Beginning with the very first line, please reproduce the entries exactly through the line containing "Card tap callback |".

►

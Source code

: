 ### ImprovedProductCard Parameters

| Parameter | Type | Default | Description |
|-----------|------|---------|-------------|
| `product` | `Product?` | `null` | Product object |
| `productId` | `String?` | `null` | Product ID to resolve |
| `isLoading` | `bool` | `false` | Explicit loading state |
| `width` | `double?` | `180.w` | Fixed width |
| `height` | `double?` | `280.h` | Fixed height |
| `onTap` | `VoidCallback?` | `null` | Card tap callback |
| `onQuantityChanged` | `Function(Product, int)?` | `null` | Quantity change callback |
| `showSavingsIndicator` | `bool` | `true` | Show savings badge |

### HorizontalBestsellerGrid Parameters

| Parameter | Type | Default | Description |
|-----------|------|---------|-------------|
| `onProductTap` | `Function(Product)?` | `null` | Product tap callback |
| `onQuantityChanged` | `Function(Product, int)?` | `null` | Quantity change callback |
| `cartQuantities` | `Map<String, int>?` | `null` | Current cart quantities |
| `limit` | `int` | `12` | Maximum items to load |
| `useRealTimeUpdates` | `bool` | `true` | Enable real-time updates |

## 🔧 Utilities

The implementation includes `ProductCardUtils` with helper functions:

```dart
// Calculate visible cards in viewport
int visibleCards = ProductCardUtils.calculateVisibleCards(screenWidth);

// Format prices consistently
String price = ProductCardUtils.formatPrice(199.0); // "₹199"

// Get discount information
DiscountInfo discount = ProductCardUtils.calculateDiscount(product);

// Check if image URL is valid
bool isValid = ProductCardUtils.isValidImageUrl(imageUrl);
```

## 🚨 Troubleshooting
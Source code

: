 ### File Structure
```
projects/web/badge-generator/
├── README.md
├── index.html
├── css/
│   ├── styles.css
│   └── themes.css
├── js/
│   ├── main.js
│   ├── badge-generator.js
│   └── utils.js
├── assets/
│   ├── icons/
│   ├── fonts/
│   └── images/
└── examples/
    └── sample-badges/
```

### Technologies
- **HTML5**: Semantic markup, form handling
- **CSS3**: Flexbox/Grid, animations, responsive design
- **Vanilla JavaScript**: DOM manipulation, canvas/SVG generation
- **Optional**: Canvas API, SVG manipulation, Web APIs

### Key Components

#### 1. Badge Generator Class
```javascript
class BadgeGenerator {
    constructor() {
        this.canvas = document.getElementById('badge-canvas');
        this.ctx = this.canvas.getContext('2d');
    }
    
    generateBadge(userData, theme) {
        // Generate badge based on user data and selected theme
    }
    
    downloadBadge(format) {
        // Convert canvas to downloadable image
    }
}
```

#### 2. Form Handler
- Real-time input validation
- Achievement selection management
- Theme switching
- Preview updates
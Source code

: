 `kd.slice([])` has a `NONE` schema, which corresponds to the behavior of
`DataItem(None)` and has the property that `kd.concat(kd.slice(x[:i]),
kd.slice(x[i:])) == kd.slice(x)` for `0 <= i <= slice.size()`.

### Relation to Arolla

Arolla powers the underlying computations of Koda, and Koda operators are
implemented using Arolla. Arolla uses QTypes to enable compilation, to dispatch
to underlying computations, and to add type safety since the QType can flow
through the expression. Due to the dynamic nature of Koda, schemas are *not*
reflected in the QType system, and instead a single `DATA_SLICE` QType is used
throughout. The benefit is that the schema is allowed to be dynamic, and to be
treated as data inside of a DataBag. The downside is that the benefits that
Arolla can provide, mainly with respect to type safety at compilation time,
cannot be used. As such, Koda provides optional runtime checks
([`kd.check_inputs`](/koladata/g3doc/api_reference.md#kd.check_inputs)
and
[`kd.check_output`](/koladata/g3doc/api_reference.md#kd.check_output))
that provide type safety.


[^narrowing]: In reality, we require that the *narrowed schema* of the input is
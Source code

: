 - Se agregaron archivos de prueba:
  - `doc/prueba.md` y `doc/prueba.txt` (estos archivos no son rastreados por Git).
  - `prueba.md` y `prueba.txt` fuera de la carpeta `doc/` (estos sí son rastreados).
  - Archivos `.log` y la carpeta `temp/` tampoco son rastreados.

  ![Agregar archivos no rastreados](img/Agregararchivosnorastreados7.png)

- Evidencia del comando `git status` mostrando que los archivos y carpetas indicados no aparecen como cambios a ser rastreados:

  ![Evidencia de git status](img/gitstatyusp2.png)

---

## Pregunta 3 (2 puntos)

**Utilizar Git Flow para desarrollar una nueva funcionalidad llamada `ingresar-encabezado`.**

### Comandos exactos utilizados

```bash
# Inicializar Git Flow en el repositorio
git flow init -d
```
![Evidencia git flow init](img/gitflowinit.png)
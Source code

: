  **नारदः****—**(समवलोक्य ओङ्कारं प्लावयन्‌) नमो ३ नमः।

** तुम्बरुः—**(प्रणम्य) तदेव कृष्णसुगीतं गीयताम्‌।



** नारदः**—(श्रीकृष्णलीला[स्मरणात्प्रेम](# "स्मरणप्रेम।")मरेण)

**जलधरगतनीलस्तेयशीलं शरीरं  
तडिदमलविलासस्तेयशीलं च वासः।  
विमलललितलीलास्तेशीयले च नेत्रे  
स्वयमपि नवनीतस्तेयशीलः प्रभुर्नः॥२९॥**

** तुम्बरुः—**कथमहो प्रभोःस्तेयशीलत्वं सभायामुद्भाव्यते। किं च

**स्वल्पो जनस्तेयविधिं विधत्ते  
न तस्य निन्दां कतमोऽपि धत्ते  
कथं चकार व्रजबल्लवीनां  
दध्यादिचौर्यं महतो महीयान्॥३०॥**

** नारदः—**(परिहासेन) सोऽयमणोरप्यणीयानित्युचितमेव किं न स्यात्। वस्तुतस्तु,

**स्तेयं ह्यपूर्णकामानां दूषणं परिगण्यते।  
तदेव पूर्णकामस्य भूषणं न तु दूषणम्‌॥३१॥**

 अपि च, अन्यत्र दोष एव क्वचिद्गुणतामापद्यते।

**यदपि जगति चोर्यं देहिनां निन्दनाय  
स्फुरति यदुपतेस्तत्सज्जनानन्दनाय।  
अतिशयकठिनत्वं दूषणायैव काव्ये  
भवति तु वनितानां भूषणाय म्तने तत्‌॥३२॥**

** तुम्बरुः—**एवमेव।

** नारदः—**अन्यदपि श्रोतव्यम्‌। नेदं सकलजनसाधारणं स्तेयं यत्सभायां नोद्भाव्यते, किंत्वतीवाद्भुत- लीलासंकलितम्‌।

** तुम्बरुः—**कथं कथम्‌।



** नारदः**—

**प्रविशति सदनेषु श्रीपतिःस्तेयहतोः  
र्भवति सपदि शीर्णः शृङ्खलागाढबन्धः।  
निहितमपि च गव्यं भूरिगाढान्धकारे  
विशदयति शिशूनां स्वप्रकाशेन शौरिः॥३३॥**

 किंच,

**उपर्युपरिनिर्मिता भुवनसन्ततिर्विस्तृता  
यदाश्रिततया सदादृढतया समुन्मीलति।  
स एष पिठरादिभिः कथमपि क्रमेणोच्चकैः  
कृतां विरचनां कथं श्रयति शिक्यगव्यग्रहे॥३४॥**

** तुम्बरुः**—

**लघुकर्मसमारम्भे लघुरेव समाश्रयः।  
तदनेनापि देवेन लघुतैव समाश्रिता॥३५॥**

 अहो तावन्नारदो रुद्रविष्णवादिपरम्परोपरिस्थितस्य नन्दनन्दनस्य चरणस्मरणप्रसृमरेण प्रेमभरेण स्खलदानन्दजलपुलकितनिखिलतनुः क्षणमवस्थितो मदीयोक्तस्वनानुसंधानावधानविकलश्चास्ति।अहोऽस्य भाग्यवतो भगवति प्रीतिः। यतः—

◄

[Solution]
Source code

: ### ImprovedProductCard Parameters

| Parameter | Type | Default | Description |
|-----------|------|---------|-------------|
| `product` | `Product?` | `null` | Product object |
| `productId` | `String?` | `null` | Product ID to resolve |
| `isLoading` | `bool` | `false` | Explicit loading state |
| `width` | `double?` | `180.w` | Fixed width |
| `height` | `double?` | `280.h` | Fixed height |
| `onTap` | `VoidCallback?` | `null` | Card tap callback |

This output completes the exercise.